* ACTIVITY *
All lines of the entries with "Статистические" in them must be listed.

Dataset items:

>>>

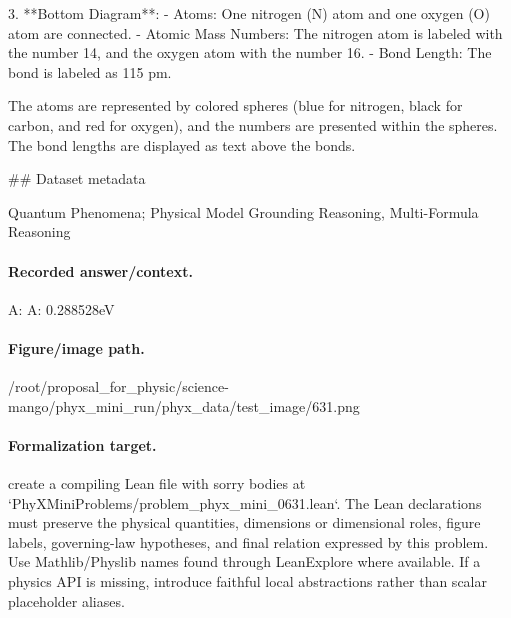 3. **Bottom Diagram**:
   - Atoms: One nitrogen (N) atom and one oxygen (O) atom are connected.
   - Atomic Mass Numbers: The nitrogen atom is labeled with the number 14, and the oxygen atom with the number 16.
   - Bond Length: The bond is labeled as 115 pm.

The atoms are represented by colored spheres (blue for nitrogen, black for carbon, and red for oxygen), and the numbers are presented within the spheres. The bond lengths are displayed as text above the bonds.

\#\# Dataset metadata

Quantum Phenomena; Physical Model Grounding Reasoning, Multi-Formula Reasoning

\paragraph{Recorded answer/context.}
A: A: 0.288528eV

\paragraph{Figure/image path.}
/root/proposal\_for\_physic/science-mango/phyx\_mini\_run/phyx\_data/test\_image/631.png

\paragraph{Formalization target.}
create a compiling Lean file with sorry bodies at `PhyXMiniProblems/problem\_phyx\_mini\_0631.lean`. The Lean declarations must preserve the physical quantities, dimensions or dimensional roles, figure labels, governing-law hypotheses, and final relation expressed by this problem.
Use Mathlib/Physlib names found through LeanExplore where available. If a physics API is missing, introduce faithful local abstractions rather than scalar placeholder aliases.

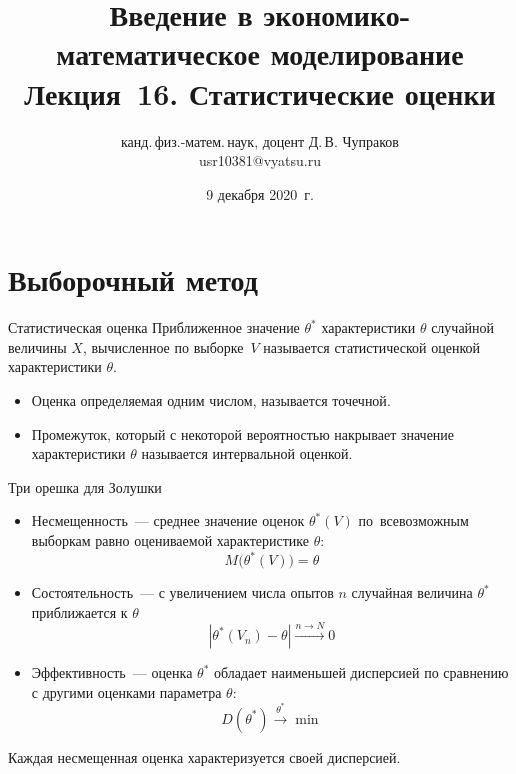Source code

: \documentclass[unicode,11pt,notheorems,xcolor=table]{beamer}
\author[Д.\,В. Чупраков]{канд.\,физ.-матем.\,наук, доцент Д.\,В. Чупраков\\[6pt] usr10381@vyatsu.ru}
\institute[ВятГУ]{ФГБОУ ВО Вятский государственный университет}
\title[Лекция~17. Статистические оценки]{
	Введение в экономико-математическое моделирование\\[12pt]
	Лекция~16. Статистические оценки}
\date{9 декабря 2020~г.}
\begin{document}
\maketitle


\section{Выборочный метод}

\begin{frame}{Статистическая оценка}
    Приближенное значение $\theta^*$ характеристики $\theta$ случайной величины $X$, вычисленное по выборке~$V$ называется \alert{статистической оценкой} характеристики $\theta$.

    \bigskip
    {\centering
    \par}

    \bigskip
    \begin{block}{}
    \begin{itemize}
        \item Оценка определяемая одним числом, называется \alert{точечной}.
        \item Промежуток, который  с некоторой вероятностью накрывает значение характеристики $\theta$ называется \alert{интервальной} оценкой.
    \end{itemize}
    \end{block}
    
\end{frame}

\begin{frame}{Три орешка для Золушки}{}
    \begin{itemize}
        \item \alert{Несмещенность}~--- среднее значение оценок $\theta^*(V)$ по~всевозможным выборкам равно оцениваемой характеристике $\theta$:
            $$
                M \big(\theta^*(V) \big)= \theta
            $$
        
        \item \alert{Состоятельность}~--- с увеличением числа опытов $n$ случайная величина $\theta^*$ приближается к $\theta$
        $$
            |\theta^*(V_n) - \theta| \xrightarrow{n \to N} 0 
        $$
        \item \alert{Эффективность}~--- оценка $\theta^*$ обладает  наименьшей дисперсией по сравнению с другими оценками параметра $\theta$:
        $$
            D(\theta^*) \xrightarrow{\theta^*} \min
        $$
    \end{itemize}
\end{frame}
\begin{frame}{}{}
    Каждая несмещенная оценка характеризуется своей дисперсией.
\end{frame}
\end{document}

<<<

* TASK SOLUTION *
\title[Лекция~17. Статистические оценки]{
	Лекция~16. Статистические оценки}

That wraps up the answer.